Septembre 2018, je fais les mythique
100 km de Millau avec une amie en 18 h (Laurent et un autre ami en
accompagnateurs vélo) , un super souvenir et la découverte que l'on
peut marcher à bonne allure sur des distances très importantes !
Cependant, deux échecs cette année, 2
trails de 80 km qui ne passent pas pour différentes raisons. Le
premier, le 80 du GRP, j'étais seule et devais passer une nuit
dans la montagne, c'était trop angoissant sans mon Laurent. Le
deuxième, la maxirace et ses problèmes de gestion du trop grand
nombre de coureurs sur les passages étroits, plus d'une heure
d'attente, donc Barrières horaires dépassées et arrêt au 57 km..

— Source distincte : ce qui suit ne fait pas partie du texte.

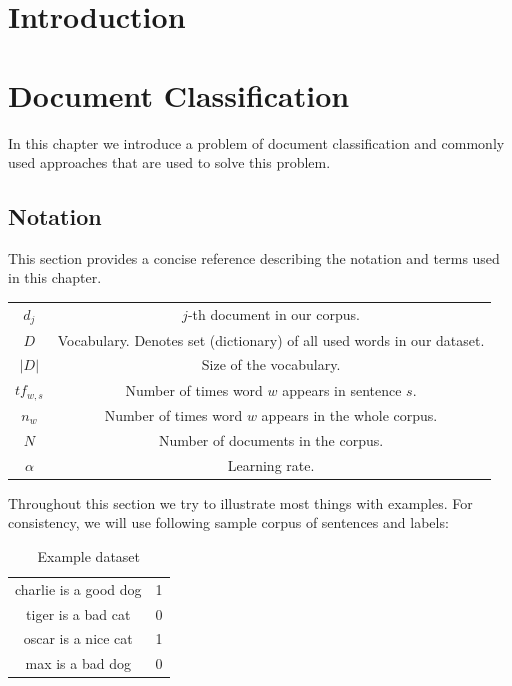 \chapter*{Introduction}


\chapter{Document Classification}
    In this chapter we introduce a problem of document classification and commonly used approaches that are used to solve this problem.
    \* %
    
    \section{Notation}
        This section provides a concise reference describing the notation and terms used in this chapter.
        
        \begin{table}[h]
            \centering
            \begin{tabular}{c c}
                $d_j$ & $j$-th document in our corpus.\\
                $D$ & Vocabulary. Denotes set (dictionary) of all used words in our dataset. \\
                $|D|$ & Size of the vocabulary. \\
                $tf_{w,s}$ & Number of times word $w$ appears in sentence $s$. \\
                $n_w$ & Number of times word $w$ appears in the whole corpus. \\
                $N$ & Number of documents in the corpus. \\
                $\alpha$ & Learning rate.
            \end{tabular}
        \end{table}
        
        Throughout this section we try to illustrate most things with examples. 
        For consistency, we will use following sample corpus of sentences and labels:
        
        \begin{table}[h]
            \centering
            \begin{tabular}{c|c}
            \hline
                charlie is a good dog & 1 \\
                tiger is a bad cat & 0 \\
                oscar is a nice cat & 1 \\
                max is a bad dog & 0 \\
            \end{tabular}
            \caption{Example dataset}
            \label{tab:example:dataset}

        \end{table}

80 km devient une distance maudite...
Mon plus gros trail étant de 73 km (donc
pas beaucoup moins), je savais que je pouvais faire plus.
Laurent confiant décide que je que
suis prête pour un ultra !
Après réflexion commune, ce sera :
L'ultra 01XT expérience 165km et 6000 D +.
Les barrières horaires
sont parait-il larges... Mais cela ne change pas grand chose, il va
falloir s'entraîner plus !
Je me planifie un entraînement assez
intense, mais doux pour ne pas me blesser. Beaucoup de sorties
marche nordique, beaucoup de vélo elliptique et d'appartement,
quelques petits trails, un peu de renforcement musculaire, du yoga et
surtout le dernier mois une alimentation très équilibrée.
Arrive
le jour J
Comment raconter cette aventure, Nous
sommes environ 210 participants pour le 165 solo, mais il y a aussi
des équipes de relayeurs soit à 2, 4, 6 ou 8 coureurs et aussi des
pacers. Ça fait un peu de monde mais tous ne se lancent pas pour la
même aventure... J'ai un peu peur, mais je suis confiante avec
Laurent à mes côtés, son expérience, sa solidité et son amour !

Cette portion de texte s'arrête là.